* Your instructions
Going down the data below, set down exactly the line with "1. This model" and each line after it through the line with "## Step 4: Export the Trained Model"; no other lines.

* Dataset records
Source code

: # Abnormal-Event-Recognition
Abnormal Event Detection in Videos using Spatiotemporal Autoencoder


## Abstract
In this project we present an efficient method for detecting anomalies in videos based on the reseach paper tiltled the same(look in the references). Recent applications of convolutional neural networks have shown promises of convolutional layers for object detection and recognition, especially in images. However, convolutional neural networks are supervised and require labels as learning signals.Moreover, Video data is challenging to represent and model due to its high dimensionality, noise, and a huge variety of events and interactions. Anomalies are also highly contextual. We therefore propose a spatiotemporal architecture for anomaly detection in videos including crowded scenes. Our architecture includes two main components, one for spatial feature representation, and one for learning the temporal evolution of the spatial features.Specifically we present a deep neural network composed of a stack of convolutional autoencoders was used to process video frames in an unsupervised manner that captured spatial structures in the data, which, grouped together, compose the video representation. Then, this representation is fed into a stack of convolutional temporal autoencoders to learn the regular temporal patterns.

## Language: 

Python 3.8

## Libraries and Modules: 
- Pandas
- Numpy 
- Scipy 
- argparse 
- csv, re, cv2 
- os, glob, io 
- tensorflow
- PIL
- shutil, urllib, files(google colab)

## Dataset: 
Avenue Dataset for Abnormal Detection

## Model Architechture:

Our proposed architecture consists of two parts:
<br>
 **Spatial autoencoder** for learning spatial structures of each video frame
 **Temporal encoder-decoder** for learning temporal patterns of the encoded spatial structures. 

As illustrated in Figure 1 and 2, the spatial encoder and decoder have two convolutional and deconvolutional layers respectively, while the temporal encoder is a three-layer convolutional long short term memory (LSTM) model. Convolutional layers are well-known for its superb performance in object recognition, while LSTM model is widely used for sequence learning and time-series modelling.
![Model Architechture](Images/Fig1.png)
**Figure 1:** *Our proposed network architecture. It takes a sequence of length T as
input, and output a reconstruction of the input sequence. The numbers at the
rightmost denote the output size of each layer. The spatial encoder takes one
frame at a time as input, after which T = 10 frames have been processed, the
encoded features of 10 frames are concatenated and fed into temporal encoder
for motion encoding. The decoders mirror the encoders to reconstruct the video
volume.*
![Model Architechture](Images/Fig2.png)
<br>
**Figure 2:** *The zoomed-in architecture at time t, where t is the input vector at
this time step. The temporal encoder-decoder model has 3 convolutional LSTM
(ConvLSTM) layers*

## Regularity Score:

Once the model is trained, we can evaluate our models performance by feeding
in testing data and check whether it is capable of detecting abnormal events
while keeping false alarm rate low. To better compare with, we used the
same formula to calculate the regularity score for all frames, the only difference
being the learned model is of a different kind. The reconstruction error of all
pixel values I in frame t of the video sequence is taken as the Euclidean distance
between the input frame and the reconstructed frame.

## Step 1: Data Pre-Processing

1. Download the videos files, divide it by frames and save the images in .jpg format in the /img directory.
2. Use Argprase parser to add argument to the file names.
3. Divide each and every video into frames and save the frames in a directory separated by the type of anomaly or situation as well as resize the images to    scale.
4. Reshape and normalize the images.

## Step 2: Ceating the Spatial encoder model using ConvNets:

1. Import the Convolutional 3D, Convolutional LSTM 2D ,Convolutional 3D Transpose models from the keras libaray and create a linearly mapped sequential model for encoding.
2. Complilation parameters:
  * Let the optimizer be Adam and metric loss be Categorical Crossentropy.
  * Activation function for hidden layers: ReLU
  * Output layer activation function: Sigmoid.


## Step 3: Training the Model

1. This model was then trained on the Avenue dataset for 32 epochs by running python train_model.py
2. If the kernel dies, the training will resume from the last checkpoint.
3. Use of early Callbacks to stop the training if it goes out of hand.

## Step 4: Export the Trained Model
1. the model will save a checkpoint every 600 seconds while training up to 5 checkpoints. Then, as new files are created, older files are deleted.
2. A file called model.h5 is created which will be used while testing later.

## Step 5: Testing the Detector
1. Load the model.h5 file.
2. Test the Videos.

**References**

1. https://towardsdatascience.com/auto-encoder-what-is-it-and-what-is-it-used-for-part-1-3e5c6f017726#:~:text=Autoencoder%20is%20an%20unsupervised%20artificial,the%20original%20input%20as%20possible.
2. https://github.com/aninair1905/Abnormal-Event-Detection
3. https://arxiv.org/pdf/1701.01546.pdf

* Task result
1. This model was then trained on the Avenue dataset for 32 epochs by running python train_model.py
2. If the kernel dies, the training will resume from the last checkpoint.
3. Use of early Callbacks to stop the training if it goes out of hand.

## Step 4: Export the Trained Model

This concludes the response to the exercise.